What this task involves> Go through the records below from the first line and print each one exactly, stopping after the line that contains "- 以之前使用 rule-based". Do not print pictures or anything past that line.

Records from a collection
════════════════════

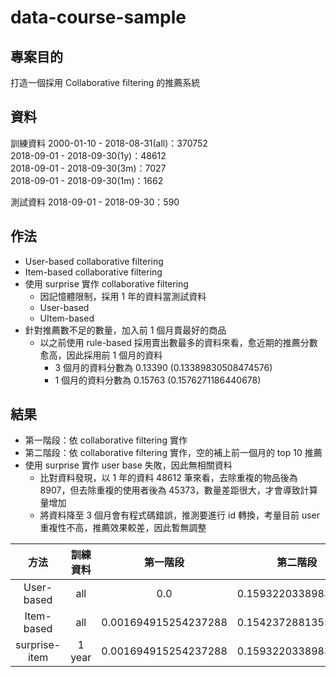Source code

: # data-course-sample

## 專案目的

打造一個採用 Collaborative filtering 的推薦系統  


## 資料

訓練資料
2000-01-10 - 2018-08-31(all)：370752  
2018-09-01 - 2018-09-30(1y)：48612  
2018-09-01 - 2018-09-30(3m)：7027  
2018-09-01 - 2018-09-30(1m)：1662  

測試資料
2018-09-01 - 2018-09-30：590  


## 作法

- User-based collaborative filtering
- Item-based collaborative filtering
- 使用 surprise 實作 collaborative filtering
  - 因記憶體限制，採用 1 年的資料當測試資料
  - User-based
  - UItem-based
- 針對推薦數不足的數量，加入前 1 個月賣最好的商品
  - 以之前使用 rule-based 採用賣出數最多的資料來看，愈近期的推薦分數愈高，因此採用前 1 個月的資料
    - 3 個月的資料分數為 0.13390 (0.13389830508474576)
    - 1 個月的資料分數為 0.15763 (0.1576271186440678)


## 結果

- 第一階段：依 collaborative filtering 實作
- 第二階段：依 collaborative filtering 實作，空的補上前一個月的 top 10 推薦
- 使用 surprise 實作 user base 失敗，因此無相關資料
  - 比對資料發現，以 1 年的資料 48612 筆來看，去除重複的物品後為 8907，但去除重複的使用者後為 45373，數量差距很大，才會導致計算量增加 
  - 將資料降至 3 個月會有程式碼錯誤，推測要進行 id 轉換，考量目前 user 重複性不高，推薦效果較差，因此暫無調整

| 方法 | 訓練資料 | 第一階段 | 第二階段 |
| :----: | :----: | :----: | :----: |
| User-based  | all | 0.0 |0.15932203389830507|
| Item-based | all | 0.001694915254237288 |0.15423728813559323|
| surprise-item | 1 year | 0.001694915254237288 |0.15932203389830507|
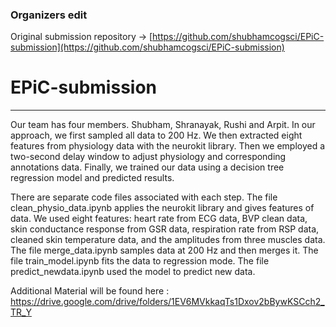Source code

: ### Organizers edit
Original submission repository -> [https://github.com/shubhamcogsci/EPiC-submission](https://github.com/shubhamcogsci/EPiC-submission)


# EPiC-submission
---

Our team has four members. Shubham, Shranayak, Rushi and Arpit. In our approach, we first sampled all data to 200 Hz. We then extracted eight features from physiology data with the neurokit library. Then we employed a two-second delay window to adjust physiology and corresponding annotations data. Finally, we trained our data using a decision tree regression model and predicted results. 


There are separate code files associated with each step. The file clean_physio_data.ipynb applies the neurokit library and gives features of data. We used eight features: 
heart rate from ECG data, BVP clean data, skin conductance response from GSR data, respiration rate from RSP data, cleaned skin temperature data, and the amplitudes from three muscles data. The file merge_data.ipynb samples data at 200 Hz and then merges it. The file train_model.ipynb fits the data to regression mode. The file predict_newdata.ipynb used the model to predict new data. 



Additional Material will be found here : https://drive.google.com/drive/folders/1EV6MVkkaqTs1Dxov2bBywKSCch2_TR_Y


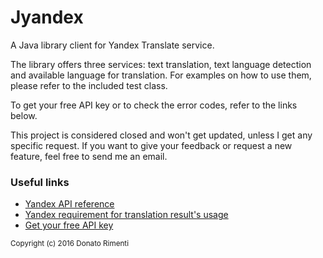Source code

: # Jyandex
A Java library client for Yandex Translate service.

The library offers three services: text translation, text language detection and available language for translation.
For examples on how to use them, please refer to the included test class.

To get your free API key or to check the error codes, refer to the links below.

This project is considered closed and won't get updated, unless I get any specific request. If you want to give your feedback or request a new feature, feel free to send me an email.

<h3>Useful links</h3>

<ul>
<li><a href="https://tech.yandex.com/translate/doc/dg/concepts/About-docpage/">Yandex API reference</a></li>
<li><a href="https://tech.yandex.com/translate/doc/dg/concepts/design-requirements-docpage/">Yandex requirement for translation result's usage</a></li>
<li><a href="https://tech.yandex.com/keys/get/?service=trnsl">Get your free API key</a></li>
</ul>

<sub>Copyright (c) 2016 Donato Rimenti</sub>
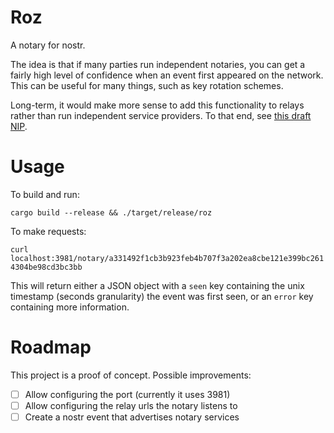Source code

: # Roz

A notary for nostr.

The idea is that if many parties run independent notaries, you can get a fairly high level of confidence when an event first appeared on the network. This can be useful for many things, such as key rotation schemes.

Long-term, it would make more sense to add this functionality to relays rather than run independent service providers. To that end, see [this draft NIP]().

# Usage

To build and run:

`cargo build --release && ./target/release/roz`

To make requests:

`curl localhost:3981/notary/a331492f1cb3b923feb4b707f3a202ea8cbe121e399bc2614304be98cd3bc3bb`

This will return either a JSON object with a `seen` key containing the unix timestamp (seconds granularity) the event was first seen, or an `error` key containing more information.

# Roadmap

This project is a proof of concept. Possible improvements:

- [ ] Allow configuring the port (currently it uses 3981)
- [ ] Allow configuring the relay urls the notary listens to
- [ ] Create a nostr event that advertises notary services
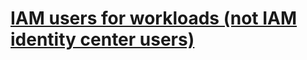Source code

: # **[IAM users for workloads (not IAM identity center users)](../../../../../secrets/aws/iam_user/iam_users.md)**
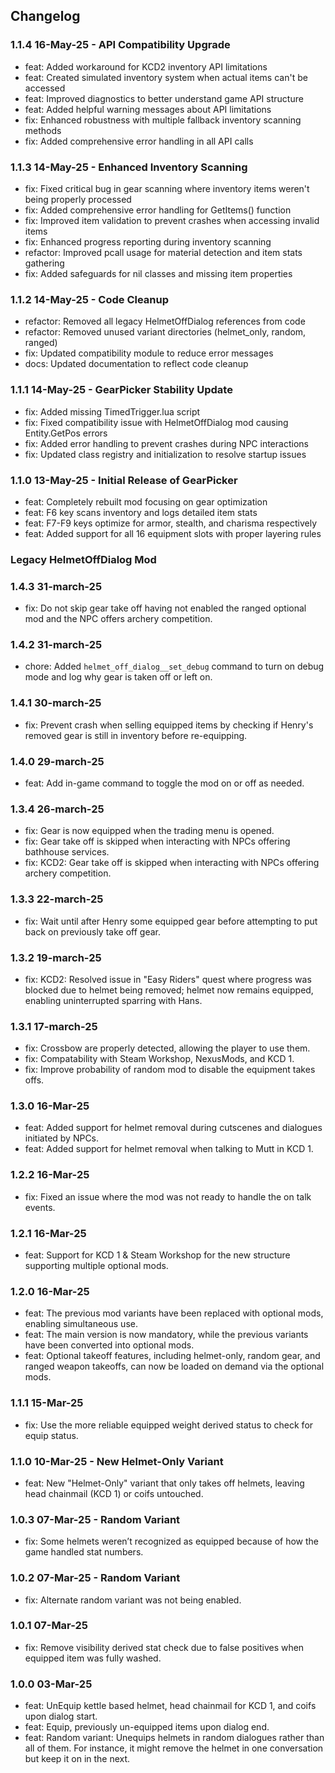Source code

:## Changelog

### 1.1.4 16-May-25 - API Compatibility Upgrade
- feat: Added workaround for KCD2 inventory API limitations
- feat: Created simulated inventory system when actual items can't be accessed
- feat: Improved diagnostics to better understand game API structure
- feat: Added helpful warning messages about API limitations
- fix: Enhanced robustness with multiple fallback inventory scanning methods
- fix: Added comprehensive error handling in all API calls

### 1.1.3 14-May-25 - Enhanced Inventory Scanning
- fix: Fixed critical bug in gear scanning where inventory items weren't being properly processed
- fix: Added comprehensive error handling for GetItems() function
- fix: Improved item validation to prevent crashes when accessing invalid items
- fix: Enhanced progress reporting during inventory scanning
- refactor: Improved pcall usage for material detection and item stats gathering
- fix: Added safeguards for nil classes and missing item properties

### 1.1.2 14-May-25 - Code Cleanup
- refactor: Removed all legacy HelmetOffDialog references from code
- refactor: Removed unused variant directories (helmet_only, random, ranged)
- fix: Updated compatibility module to reduce error messages
- docs: Updated documentation to reflect code cleanup
  
### 1.1.1 14-May-25 - GearPicker Stability Update
- fix: Added missing TimedTrigger.lua script
- fix: Fixed compatibility issue with HelmetOffDialog mod causing Entity.GetPos errors
- fix: Added error handling to prevent crashes during NPC interactions
- fix: Updated class registry and initialization to resolve startup issues

### 1.1.0 13-May-25 - Initial Release of GearPicker
- feat: Completely rebuilt mod focusing on gear optimization
- feat: F6 key scans inventory and logs detailed item stats
- feat: F7-F9 keys optimize for armor, stealth, and charisma respectively
- feat: Added support for all 16 equipment slots with proper layering rules

### Legacy HelmetOffDialog Mod

### 1.4.3 31-march-25
- fix: Do not skip gear take off having not enabled the ranged optional mod and the NPC offers archery competition.

### 1.4.2 31-march-25
- chore: Added `helmet_off_dialog__set_debug` command to turn on debug mode and log why gear is taken off or left on.

### 1.4.1 30-march-25
- fix: Prevent crash when selling equipped items by checking if Henry's removed gear is still in inventory before re-equipping.

### 1.4.0 29-march-25
- feat: Add in-game command to toggle the mod on or off as needed.

### 1.3.4 26-march-25
- fix: Gear is now equipped when the trading menu is opened.
- fix: Gear take off is skipped when interacting with NPCs offering bathhouse services.
- fix: KCD2: Gear take off is skipped when interacting with NPCs offering archery competition.

### 1.3.3 22-march-25
- fix: Wait until after Henry some equipped gear before attempting to put back on previously take off gear.

### 1.3.2 19-march-25
- fix: KCD2: Resolved issue in "Easy Riders" quest where progress was blocked due to helmet being removed; helmet now remains equipped, enabling uninterrupted sparring with Hans.

### 1.3.1 17-march-25
- fix: Crossbow are properly detected, allowing the player to use them.
- fix: Compatability with Steam Workshop, NexusMods, and KCD 1.
- fix: Improve probability of random mod to disable the equipment takes offs. 
 
### 1.3.0 16-Mar-25
- feat: Added support for helmet removal during cutscenes and dialogues initiated by NPCs.
- feat: Added support for helmet removal when talking to Mutt in KCD 1.

### 1.2.2 16-Mar-25
- fix: Fixed an issue where the mod was not ready to handle the on talk events.
 
### 1.2.1 16-Mar-25
- feat: Support for KCD 1 & Steam Workshop for the new structure supporting multiple optional mods.

### 1.2.0 16-Mar-25
- feat: The previous mod variants have been replaced with optional mods, enabling simultaneous use.
- feat: The main version is now mandatory, while the previous variants have been converted into optional mods.
- feat: Optional takeoff features, including helmet-only, random gear, and ranged weapon takeoffs, can now be loaded on demand via the optional mods.

### 1.1.1 15-Mar-25
- fix: Use the more reliable equipped weight derived status to check for equip status.

### 1.1.0 10-Mar-25 - New Helmet-Only Variant
- feat: New "Helmet-Only" variant that only takes off helmets, leaving head chainmail (KCD 1) or coifs untouched.

### 1.0.3 07-Mar-25 - Random Variant
- fix: Some helmets weren’t recognized as equipped because of how the game handled stat numbers.

### 1.0.2 07-Mar-25 - Random Variant
- fix: Alternate random variant was not being enabled.

### 1.0.1 07-Mar-25
- fix: Remove visibility derived stat check due to false positives when equipped item was fully washed.

### 1.0.0 03-Mar-25
- feat: UnEquip kettle based helmet, head chainmail for KCD 1, and coifs upon dialog start.
- feat: Equip, previously un-equipped items upon dialog end.
- feat: Random variant: Unequips helmets in random dialogues rather than all of them. For instance, it might remove the helmet in one conversation but keep it on in the next.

════════════════════

Result of the task>
Source code

: # data-course-sample

## 專案目的

打造一個採用 Collaborative filtering 的推薦系統  


## 資料

訓練資料
2000-01-10 - 2018-08-31(all)：370752  
2018-09-01 - 2018-09-30(1y)：48612  
2018-09-01 - 2018-09-30(3m)：7027  
2018-09-01 - 2018-09-30(1m)：1662  

測試資料
2018-09-01 - 2018-09-30：590  


## 作法

- User-based collaborative filtering
- Item-based collaborative filtering
- 使用 surprise 實作 collaborative filtering
  - 因記憶體限制，採用 1 年的資料當測試資料
  - User-based
  - UItem-based
- 針對推薦數不足的數量，加入前 1 個月賣最好的商品
  - 以之前使用 rule-based 採用賣出數最多的資料來看，愈近期的推薦分數愈高，因此採用前 1 個月的資料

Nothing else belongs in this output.